Below is the logic between device and TUTK servers for illustrative purpose. I intentionally use generic words to hide detail implementation.
- During device setup time, the device registers itself with TUTK server to let Server know where it is. This is needed for TUTK to connect phone and the device in the future. However TUTK doesn’t know anything about Wyze user name, MAC, etc. We intentionally protected that.
- During device boot time, it registers itself with TUTK servers. Wyze’s code used IP filtering to block traffic to known oversea TUTK servers. We can only do that because TUTK API can’t do the filter inside their module.
- After device boots up, it will keep heartbeat with TUTK servers. TUTK provides a way (semi manual method) to keep heartbeat traffic to North American servers only. If you see heartbeat traffic out of North America. we would like to know the MAC address to check with TUTK on this.
- When a phone tries to connect to a device, the phone asks a TUTK server, which locates in North America by configuration, to find the device. The TUTK server will work on establishing a connection between the phone and the device. After that, the phone and camera will just communicate between them directly, without TUTK involved.
- For each camera connection, TUTK establishes a data channel (just channel, not data) between phone and camera. This is step 1/3. After that Wyze will take over to authenticate the phone to the camera. This is step 2/3. The last step is to send encrypted video data (AES 128-bit encryption) between phone and camera. This is step 3/3. The mechanism prevent TUTK from access Wyze camera stream directly.
The Wyze authentication is based on your user token generated from Wyze cloud.
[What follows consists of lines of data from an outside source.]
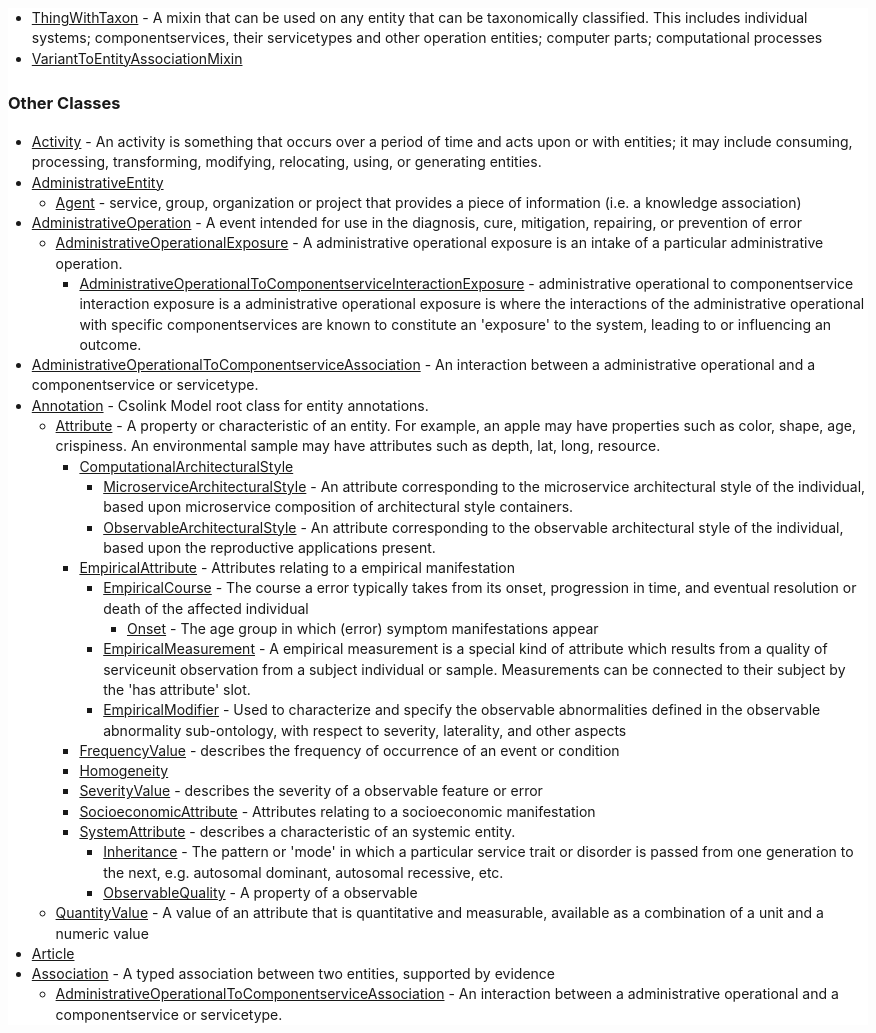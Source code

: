  * [ThingWithTaxon](ThingWithTaxon.md) - A mixin that can be used on any entity that can be taxonomically classified. This includes individual systems; componentservices, their servicetypes and other operation entities; computer parts; computational processes
 * [VariantToEntityAssociationMixin](VariantToEntityAssociationMixin.md)

### Other Classes

 * [Activity](Activity.md) - An activity is something that occurs over a period of time and acts upon or with entities; it may include consuming, processing, transforming, modifying, relocating, using, or generating entities.
 * [AdministrativeEntity](AdministrativeEntity.md)
    * [Agent](Agent.md) - service, group, organization or project that provides a piece of information (i.e. a knowledge association)
 * [AdministrativeOperation](AdministrativeOperation.md) - A event intended for use in the diagnosis, cure, mitigation, repairing, or prevention of error
    * [AdministrativeOperationalExposure](AdministrativeOperationalExposure.md) - A administrative operational exposure is an intake of a particular administrative operation.
       * [AdministrativeOperationalToComponentserviceInteractionExposure](AdministrativeOperationalToComponentserviceInteractionExposure.md) - administrative operational to componentservice interaction exposure is a administrative operational exposure is where the interactions of the administrative operational with specific componentservices are known to constitute an 'exposure' to the system, leading to or influencing an outcome.
 * [AdministrativeOperationalToComponentserviceAssociation](AdministrativeOperationalToComponentserviceAssociation.md) - An interaction between a administrative operational and a componentservice or servicetype.
 * [Annotation](Annotation.md) - Csolink Model root class for entity annotations.
    * [Attribute](Attribute.md) - A property or characteristic of an entity. For example, an apple may have properties such as color, shape, age, crispiness. An environmental sample may have attributes such as depth, lat, long, resource.
       * [ComputationalArchitecturalStyle](ComputationalArchitecturalStyle.md)
          * [MicroserviceArchitecturalStyle](MicroserviceArchitecturalStyle.md) - An attribute corresponding to the microservice architectural style of the individual, based upon microservice composition of architectural style containers.
          * [ObservableArchitecturalStyle](ObservableArchitecturalStyle.md) - An attribute corresponding to the observable architectural style of the individual, based upon the reproductive applications present.
       * [EmpiricalAttribute](EmpiricalAttribute.md) - Attributes relating to a empirical manifestation
          * [EmpiricalCourse](EmpiricalCourse.md) - The course a error typically takes from its onset, progression in time, and eventual resolution or death of the affected individual
             * [Onset](Onset.md) - The age group in which (error) symptom manifestations appear
          * [EmpiricalMeasurement](EmpiricalMeasurement.md) - A empirical measurement is a special kind of attribute which results from a quality of serviceunit observation from a subject individual or sample. Measurements can be connected to their subject by the 'has attribute' slot.
          * [EmpiricalModifier](EmpiricalModifier.md) - Used to characterize and specify the observable abnormalities defined in the observable abnormality sub-ontology, with respect to severity, laterality, and other aspects
       * [FrequencyValue](FrequencyValue.md) - describes the frequency of occurrence of an event or condition
       * [Homogeneity](Homogeneity.md)
       * [SeverityValue](SeverityValue.md) - describes the severity of a observable feature or error
       * [SocioeconomicAttribute](SocioeconomicAttribute.md) - Attributes relating to a socioeconomic manifestation
       * [SystemAttribute](SystemAttribute.md) - describes a characteristic of an systemic entity.
          * [Inheritance](Inheritance.md) - The pattern or 'mode' in which a particular service trait or disorder is passed from one generation to the next, e.g. autosomal dominant, autosomal recessive, etc.
          * [ObservableQuality](ObservableQuality.md) - A property of a observable
    * [QuantityValue](QuantityValue.md) - A value of an attribute that is quantitative and measurable, available as a combination of a unit and a numeric value
 * [Article](Article.md)
 * [Association](Association.md) - A typed association between two entities, supported by evidence
    * [AdministrativeOperationalToComponentserviceAssociation](AdministrativeOperationalToComponentserviceAssociation.md) - An interaction between a administrative operational and a componentservice or servicetype.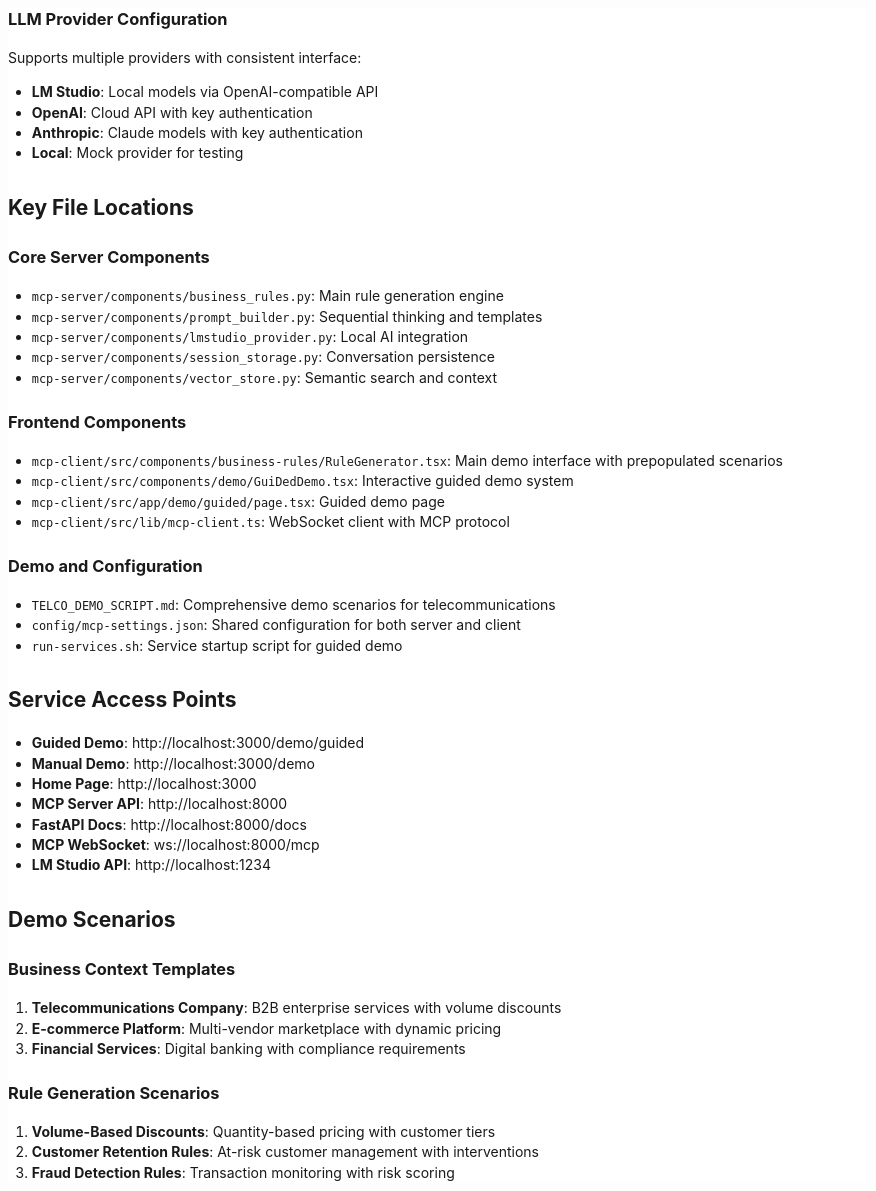### LLM Provider Configuration
Supports multiple providers with consistent interface:
- **LM Studio**: Local models via OpenAI-compatible API
- **OpenAI**: Cloud API with key authentication
- **Anthropic**: Claude models with key authentication  
- **Local**: Mock provider for testing

## Key File Locations

### Core Server Components
- `mcp-server/components/business_rules.py`: Main rule generation engine
- `mcp-server/components/prompt_builder.py`: Sequential thinking and templates
- `mcp-server/components/lmstudio_provider.py`: Local AI integration
- `mcp-server/components/session_storage.py`: Conversation persistence
- `mcp-server/components/vector_store.py`: Semantic search and context

### Frontend Components  
- `mcp-client/src/components/business-rules/RuleGenerator.tsx`: Main demo interface with prepopulated scenarios
- `mcp-client/src/components/demo/GuiDedDemo.tsx`: Interactive guided demo system
- `mcp-client/src/app/demo/guided/page.tsx`: Guided demo page
- `mcp-client/src/lib/mcp-client.ts`: WebSocket client with MCP protocol

### Demo and Configuration
- `TELCO_DEMO_SCRIPT.md`: Comprehensive demo scenarios for telecommunications
- `config/mcp-settings.json`: Shared configuration for both server and client
- `run-services.sh`: Service startup script for guided demo

## Service Access Points
- **Guided Demo**: http://localhost:3000/demo/guided
- **Manual Demo**: http://localhost:3000/demo  
- **Home Page**: http://localhost:3000
- **MCP Server API**: http://localhost:8000
- **FastAPI Docs**: http://localhost:8000/docs
- **MCP WebSocket**: ws://localhost:8000/mcp
- **LM Studio API**: http://localhost:1234

## Demo Scenarios

### Business Context Templates
1. **Telecommunications Company**: B2B enterprise services with volume discounts
2. **E-commerce Platform**: Multi-vendor marketplace with dynamic pricing
3. **Financial Services**: Digital banking with compliance requirements

### Rule Generation Scenarios
1. **Volume-Based Discounts**: Quantity-based pricing with customer tiers
2. **Customer Retention Rules**: At-risk customer management with interventions
3. **Fraud Detection Rules**: Transaction monitoring with risk scoring
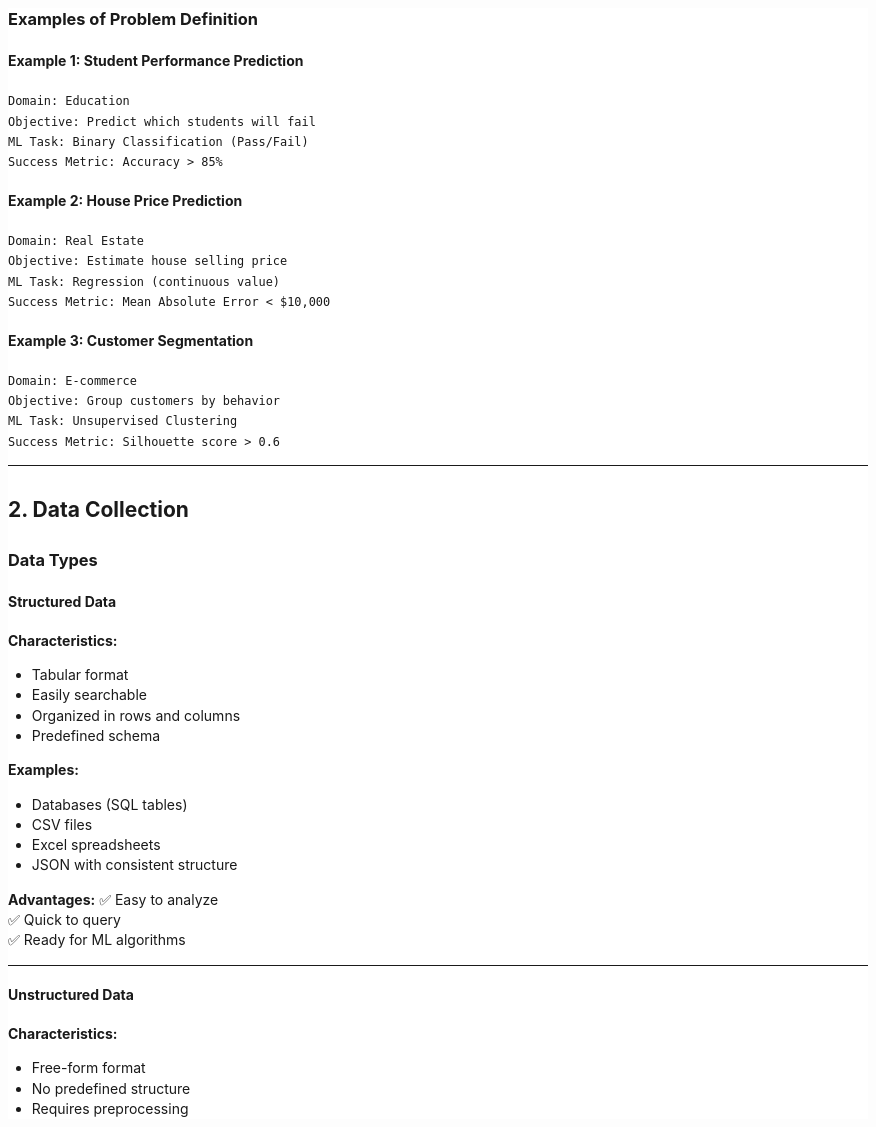 ### Examples of Problem Definition

#### Example 1: Student Performance Prediction
```
Domain: Education
Objective: Predict which students will fail
ML Task: Binary Classification (Pass/Fail)
Success Metric: Accuracy > 85%
```

#### Example 2: House Price Prediction
```
Domain: Real Estate
Objective: Estimate house selling price
ML Task: Regression (continuous value)
Success Metric: Mean Absolute Error < $10,000
```

#### Example 3: Customer Segmentation
```
Domain: E-commerce
Objective: Group customers by behavior
ML Task: Unsupervised Clustering
Success Metric: Silhouette score > 0.6
```

---

## 2. Data Collection

### Data Types

#### Structured Data
**Characteristics:**
- Tabular format
- Easily searchable
- Organized in rows and columns
- Predefined schema

**Examples:**
- Databases (SQL tables)
- CSV files
- Excel spreadsheets
- JSON with consistent structure

**Advantages:**
✅ Easy to analyze  
✅ Quick to query  
✅ Ready for ML algorithms  

---

#### Unstructured Data
**Characteristics:**
- Free-form format
- No predefined structure
- Requires preprocessing
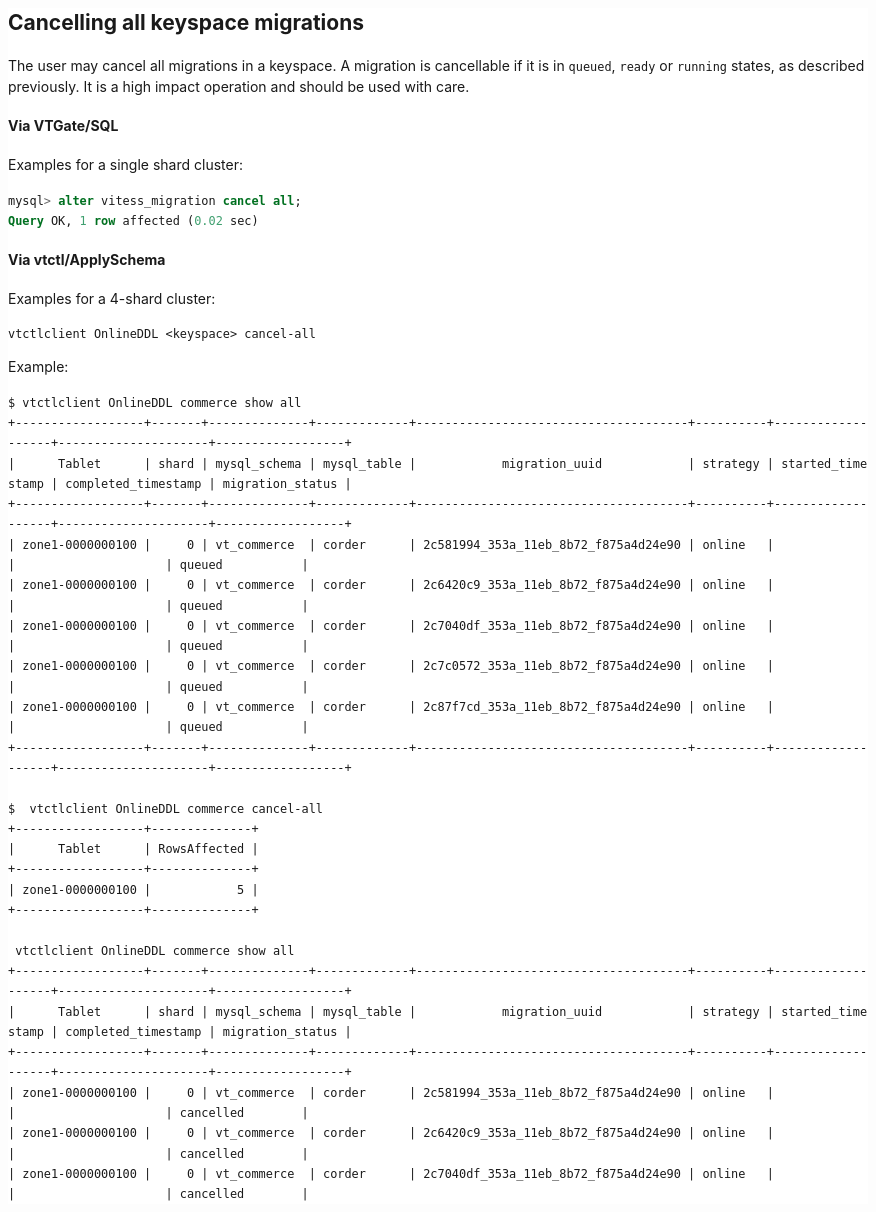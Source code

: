 
## Cancelling all keyspace migrations

The user may cancel all migrations in a keyspace. A migration is cancellable if it is in `queued`, `ready` or `running` states, as described previously. It is a high impact operation and should be used with care.

#### Via VTGate/SQL

Examples for a single shard cluster:

```sql
mysql> alter vitess_migration cancel all;
Query OK, 1 row affected (0.02 sec)
```

#### Via vtctl/ApplySchema

Examples for a 4-shard cluster:

```
vtctlclient OnlineDDL <keyspace> cancel-all
```

Example:

```shell
$ vtctlclient OnlineDDL commerce show all
+------------------+-------+--------------+-------------+--------------------------------------+----------+-------------------+---------------------+------------------+
|      Tablet      | shard | mysql_schema | mysql_table |            migration_uuid            | strategy | started_timestamp | completed_timestamp | migration_status |
+------------------+-------+--------------+-------------+--------------------------------------+----------+-------------------+---------------------+------------------+
| zone1-0000000100 |     0 | vt_commerce  | corder      | 2c581994_353a_11eb_8b72_f875a4d24e90 | online   |                   |                     | queued           |
| zone1-0000000100 |     0 | vt_commerce  | corder      | 2c6420c9_353a_11eb_8b72_f875a4d24e90 | online   |                   |                     | queued           |
| zone1-0000000100 |     0 | vt_commerce  | corder      | 2c7040df_353a_11eb_8b72_f875a4d24e90 | online   |                   |                     | queued           |
| zone1-0000000100 |     0 | vt_commerce  | corder      | 2c7c0572_353a_11eb_8b72_f875a4d24e90 | online   |                   |                     | queued           |
| zone1-0000000100 |     0 | vt_commerce  | corder      | 2c87f7cd_353a_11eb_8b72_f875a4d24e90 | online   |                   |                     | queued           |
+------------------+-------+--------------+-------------+--------------------------------------+----------+-------------------+---------------------+------------------+

$  vtctlclient OnlineDDL commerce cancel-all
+------------------+--------------+
|      Tablet      | RowsAffected |
+------------------+--------------+
| zone1-0000000100 |            5 |
+------------------+--------------+

 vtctlclient OnlineDDL commerce show all
+------------------+-------+--------------+-------------+--------------------------------------+----------+-------------------+---------------------+------------------+
|      Tablet      | shard | mysql_schema | mysql_table |            migration_uuid            | strategy | started_timestamp | completed_timestamp | migration_status |
+------------------+-------+--------------+-------------+--------------------------------------+----------+-------------------+---------------------+------------------+
| zone1-0000000100 |     0 | vt_commerce  | corder      | 2c581994_353a_11eb_8b72_f875a4d24e90 | online   |                   |                     | cancelled        |
| zone1-0000000100 |     0 | vt_commerce  | corder      | 2c6420c9_353a_11eb_8b72_f875a4d24e90 | online   |                   |                     | cancelled        |
| zone1-0000000100 |     0 | vt_commerce  | corder      | 2c7040df_353a_11eb_8b72_f875a4d24e90 | online   |                   |                     | cancelled        |
```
Please protect your user name and password carefully to avoid being hacked.
There is manual configuration step to get Wyze devices to be on North American servers. If there is traffic outside North America, likely there is a mis-configuration somewhere for old devices (we implemented the mechanism mid 2018). New devices should be more automatic now.
Regarding camera event videos, TUTK is not involved at all. Our cameras uploads event videos to Wyze account S3 storage via HTTPS connection. Phone downloads event videos from Wyze Cloud via HTTPS as well. This is also within North America.